Employers also had to consider for how long staff could be taken off furlough. That might have been easy to determine in some cases with staff returning consistently for say, two days a week and being furloughed for the remainder. In other cases, the decision about the length of time that an individual worked had to be looked at on a weekly or monthly basis.
Another tricky issue for many employers was in deciding who to take off furlough (and for how long). Employers must not act in a discriminatory way and needed a fair system of selecting who should come back to work taking into account the business needs and the skills required, but with regard to equality and discrimination legislation.
Calculating the claim for flexibly furloughed staff
Perhaps the most difficult aspect of flexible furlough was knowing what to claim for the furloughed hours.
In a flexible furlough scenario, the employer had to work out the employee’s usual hours in the claim period and record the actual hours they worked as well as their furloughed hours for each claim period. See the Government Guidance here. There were two different calculations for working out the employee’s usual hours, depending on whether they worked fixed or variable hours.

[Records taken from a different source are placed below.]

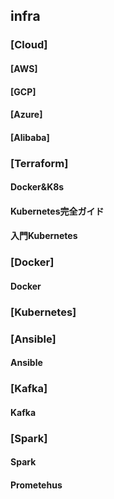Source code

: ## infra

### [Cloud]
#### [AWS]
#### [GCP]
#### [Azure]
#### [Alibaba]

### [Terraform]
#### Docker&K8s
#### Kubernetes完全ガイド
#### 入門Kubernetes

### [Docker]
#### Docker

### [Kubernetes]

### [Ansible]
#### Ansible

### [Kafka]
#### Kafka

### [Spark]
#### Spark
#### Prometehus


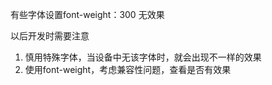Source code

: 有些字体设置font-weight：300 无效果

以后开发时需要注意
1. 慎用特殊字体，当设备中无该字体时，就会出现不一样的效果
2. 使用font-weight，考虑兼容性问题，查看是否有效果
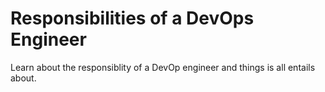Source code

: # Responsibilities of a DevOps Engineer
Learn about the responsiblity of a DevOp engineer and things is all entails about.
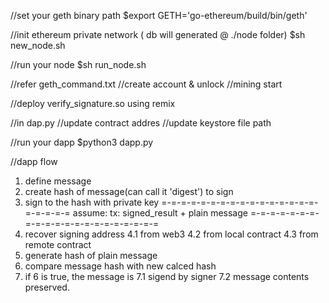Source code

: //set your geth binary path
$export GETH='go-ethereum/build/bin/geth'

//init ethereum private network ( db will generated @ ./node folder)
$sh new_node.sh

//run your node
$sh run_node.sh

//refer geth_command.txt
//create account & unlock
//mining start

//deploy verify_signature.so using remix

//in dap.py
//update contract addres
//update keystore file path


//run your dapp
$python3 dapp.py

//dapp flow
1. define message
2. create hash of message(can call it 'digest') to sign
3. sign to the hash with private key
=-=-=-=-=-=-=-=-=-=-=-=-=-=-=-=-=-=-=-=-=
assume:
tx: signed_result + plain message
=-=-=-=-=-=-=-=-=-=-=-=-=-=-=-=-=-=-=-=-=
4. recover signing address
 4.1 from web3
 4.2 from local contract
 4.3 from remote contract
5. generate hash of plain message
6. compare message hash with new calced hash
7. if 6 is true, the message is
  7.1 sigend by signer
  7.2 message contents preserved.



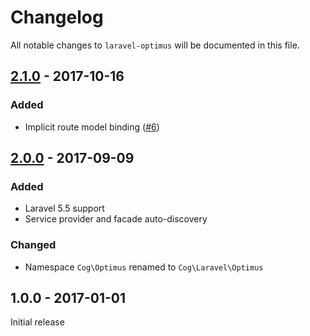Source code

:# Changelog

All notable changes to `laravel-optimus` will be documented in this file.

## [2.1.0] - 2017-10-16

### Added

- Implicit route model binding ([#6](https://github.com/cybercog/laravel-optimus/pull/6))

## [2.0.0] - 2017-09-09

### Added

- Laravel 5.5 support
- Service provider and facade auto-discovery

### Changed

- Namespace `Cog\Optimus` renamed to `Cog\Laravel\Optimus`

## 1.0.0 - 2017-01-01

Initial release

[2.1.0]: https://github.com/cybercog/laravel-optimus/compare/2.0.0...2.1.0
[2.0.0]: https://github.com/cybercog/laravel-optimus/compare/1.0.0...2.0.0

Fortunately, there is specific Guidance on how to do the calculations with numerous worked examples. The Guidance also links to an online calculator. Where employers claimed for employees who werelexibly furloughed, they had to work out the employees’ usual hours before they used the calculator.

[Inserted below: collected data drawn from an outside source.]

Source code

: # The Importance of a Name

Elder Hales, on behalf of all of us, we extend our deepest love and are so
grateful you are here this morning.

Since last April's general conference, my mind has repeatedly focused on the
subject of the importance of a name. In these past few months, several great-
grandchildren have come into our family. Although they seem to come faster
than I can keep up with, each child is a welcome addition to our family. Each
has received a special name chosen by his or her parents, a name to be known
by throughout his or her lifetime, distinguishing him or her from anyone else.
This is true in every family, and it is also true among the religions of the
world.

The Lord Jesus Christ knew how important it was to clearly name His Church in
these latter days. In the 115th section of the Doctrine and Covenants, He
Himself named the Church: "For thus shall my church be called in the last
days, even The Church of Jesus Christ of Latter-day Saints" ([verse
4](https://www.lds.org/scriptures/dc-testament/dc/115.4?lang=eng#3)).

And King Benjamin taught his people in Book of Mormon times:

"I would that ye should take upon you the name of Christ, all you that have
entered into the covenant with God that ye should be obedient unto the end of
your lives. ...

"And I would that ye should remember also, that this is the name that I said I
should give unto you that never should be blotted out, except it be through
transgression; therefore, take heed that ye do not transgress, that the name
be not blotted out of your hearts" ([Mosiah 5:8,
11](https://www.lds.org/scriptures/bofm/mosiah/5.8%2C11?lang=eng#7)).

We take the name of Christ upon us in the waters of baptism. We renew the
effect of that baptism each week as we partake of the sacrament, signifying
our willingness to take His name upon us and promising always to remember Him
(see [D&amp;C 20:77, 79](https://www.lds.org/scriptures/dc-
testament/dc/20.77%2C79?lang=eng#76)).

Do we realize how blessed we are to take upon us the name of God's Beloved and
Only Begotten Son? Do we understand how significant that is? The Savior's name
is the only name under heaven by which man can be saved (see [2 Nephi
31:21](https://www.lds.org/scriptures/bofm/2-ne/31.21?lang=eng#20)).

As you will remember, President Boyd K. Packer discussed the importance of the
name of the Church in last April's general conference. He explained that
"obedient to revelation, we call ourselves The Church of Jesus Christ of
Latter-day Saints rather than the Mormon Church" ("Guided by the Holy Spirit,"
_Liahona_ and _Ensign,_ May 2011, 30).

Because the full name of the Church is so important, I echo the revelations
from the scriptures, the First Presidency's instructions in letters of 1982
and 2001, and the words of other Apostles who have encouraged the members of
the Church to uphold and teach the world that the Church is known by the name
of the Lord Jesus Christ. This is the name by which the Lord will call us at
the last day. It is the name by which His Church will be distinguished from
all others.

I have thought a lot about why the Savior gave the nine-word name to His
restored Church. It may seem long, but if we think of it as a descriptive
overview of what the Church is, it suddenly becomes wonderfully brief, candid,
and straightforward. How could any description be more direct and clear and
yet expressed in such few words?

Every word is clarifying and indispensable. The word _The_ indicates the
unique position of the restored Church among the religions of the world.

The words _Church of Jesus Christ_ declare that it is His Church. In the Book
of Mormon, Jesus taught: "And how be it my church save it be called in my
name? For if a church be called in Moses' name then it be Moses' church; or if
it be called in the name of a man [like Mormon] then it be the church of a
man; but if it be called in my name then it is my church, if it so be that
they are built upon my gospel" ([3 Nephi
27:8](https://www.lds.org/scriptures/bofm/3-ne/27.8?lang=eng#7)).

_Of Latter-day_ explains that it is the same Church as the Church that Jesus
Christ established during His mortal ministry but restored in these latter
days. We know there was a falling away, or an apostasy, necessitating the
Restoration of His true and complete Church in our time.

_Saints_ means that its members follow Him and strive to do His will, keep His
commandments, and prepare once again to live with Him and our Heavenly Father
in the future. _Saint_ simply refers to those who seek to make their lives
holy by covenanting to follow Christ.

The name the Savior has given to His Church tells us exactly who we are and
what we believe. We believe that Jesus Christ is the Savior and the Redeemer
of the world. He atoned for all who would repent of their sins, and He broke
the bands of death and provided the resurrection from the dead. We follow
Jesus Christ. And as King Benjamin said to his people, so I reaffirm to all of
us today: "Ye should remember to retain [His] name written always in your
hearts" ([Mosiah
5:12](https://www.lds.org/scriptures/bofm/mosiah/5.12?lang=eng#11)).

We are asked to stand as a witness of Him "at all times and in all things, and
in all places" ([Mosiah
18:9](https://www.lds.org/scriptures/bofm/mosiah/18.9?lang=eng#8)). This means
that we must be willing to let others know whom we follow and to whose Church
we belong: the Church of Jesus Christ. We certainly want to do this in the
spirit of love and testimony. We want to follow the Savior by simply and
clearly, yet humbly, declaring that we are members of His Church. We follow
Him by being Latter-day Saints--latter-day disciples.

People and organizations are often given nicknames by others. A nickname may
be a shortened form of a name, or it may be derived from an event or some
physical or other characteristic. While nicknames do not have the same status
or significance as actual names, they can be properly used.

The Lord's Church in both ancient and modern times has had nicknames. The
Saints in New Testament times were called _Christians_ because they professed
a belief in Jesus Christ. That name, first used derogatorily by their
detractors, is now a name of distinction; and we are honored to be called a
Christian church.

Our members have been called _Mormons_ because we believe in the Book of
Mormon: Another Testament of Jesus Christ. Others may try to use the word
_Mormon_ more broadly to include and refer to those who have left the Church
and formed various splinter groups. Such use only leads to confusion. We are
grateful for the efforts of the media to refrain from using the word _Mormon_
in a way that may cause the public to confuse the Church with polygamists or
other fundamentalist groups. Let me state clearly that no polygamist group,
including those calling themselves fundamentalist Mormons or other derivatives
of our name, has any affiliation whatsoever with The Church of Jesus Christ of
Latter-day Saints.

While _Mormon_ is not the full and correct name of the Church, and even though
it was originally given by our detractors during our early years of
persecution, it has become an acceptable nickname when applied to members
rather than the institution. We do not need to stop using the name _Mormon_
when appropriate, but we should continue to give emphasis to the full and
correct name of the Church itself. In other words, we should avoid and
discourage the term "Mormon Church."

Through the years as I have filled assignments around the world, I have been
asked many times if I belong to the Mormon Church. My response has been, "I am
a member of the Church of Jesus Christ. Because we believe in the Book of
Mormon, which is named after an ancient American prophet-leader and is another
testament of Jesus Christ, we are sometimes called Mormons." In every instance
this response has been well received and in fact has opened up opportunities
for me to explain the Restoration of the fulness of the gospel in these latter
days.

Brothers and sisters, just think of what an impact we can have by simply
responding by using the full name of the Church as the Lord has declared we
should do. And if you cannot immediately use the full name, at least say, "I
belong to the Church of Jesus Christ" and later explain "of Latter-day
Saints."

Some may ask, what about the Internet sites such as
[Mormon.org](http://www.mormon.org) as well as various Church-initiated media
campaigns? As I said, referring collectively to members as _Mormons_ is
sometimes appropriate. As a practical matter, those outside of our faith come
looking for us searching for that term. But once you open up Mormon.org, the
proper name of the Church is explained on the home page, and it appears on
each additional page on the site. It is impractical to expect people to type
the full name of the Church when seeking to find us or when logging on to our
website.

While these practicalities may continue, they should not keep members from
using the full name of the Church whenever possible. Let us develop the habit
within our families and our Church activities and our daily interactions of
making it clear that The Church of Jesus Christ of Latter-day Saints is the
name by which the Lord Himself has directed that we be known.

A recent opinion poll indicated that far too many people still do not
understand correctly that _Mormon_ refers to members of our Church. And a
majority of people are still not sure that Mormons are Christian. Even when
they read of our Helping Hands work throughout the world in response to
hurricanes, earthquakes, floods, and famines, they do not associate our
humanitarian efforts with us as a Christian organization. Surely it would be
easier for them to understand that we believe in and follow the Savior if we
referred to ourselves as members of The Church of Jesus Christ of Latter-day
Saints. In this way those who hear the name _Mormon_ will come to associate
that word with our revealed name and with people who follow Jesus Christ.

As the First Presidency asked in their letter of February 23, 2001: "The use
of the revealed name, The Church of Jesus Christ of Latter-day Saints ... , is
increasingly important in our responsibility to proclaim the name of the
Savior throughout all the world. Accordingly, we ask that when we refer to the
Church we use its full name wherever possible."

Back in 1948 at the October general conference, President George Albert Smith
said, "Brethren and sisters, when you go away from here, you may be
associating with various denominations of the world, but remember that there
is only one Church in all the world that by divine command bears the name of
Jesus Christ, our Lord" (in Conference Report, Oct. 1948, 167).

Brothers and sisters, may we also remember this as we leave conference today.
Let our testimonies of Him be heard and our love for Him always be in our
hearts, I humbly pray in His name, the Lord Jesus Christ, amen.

Although the calculator could be used to work out what could be claimed, including for most employees who were paid either regular or variable amounts each pay period (for example, weekly or monthly) it could not be used in all circumstances. For example, the calculator could not be used if employees had been transferred under the TUPE Regulations, or for certain variable pay employees, and the list of other scenarios where it could not be used was set out.
Finally, in these last few weeks of the furlough scheme, it is important to be aware of the dates for making claims for payments:
- Claims for furlough days in August 2021 have to be made by 14 September 2021.
- Claims for furlough days in September 2021 must be made by 14 October 2021 and any amendments must be made by 28 October 2021.
Even though lockdown restrictions have eased considerably in recent months, many employers continue to make use of the furlough scheme and the option of flexible furlough. As at 30 June 2021, there were 540,000 employers with 1.9 million staff on furlough and many of these employers are likely to continue using the furlough scheme right up to its end date of 30 September 2021. That probably won’t be the last we hear of the furlough scheme however. We have already had some Employment Tribunal decisions about the furlough scheme in the context of unfair dismissal and redundancy claims, (see our other article) and there are likely to be many more claims in the months ahead.
This article was first written on 1 June 2020, updated on various occasions and last updated on 1 September 2021.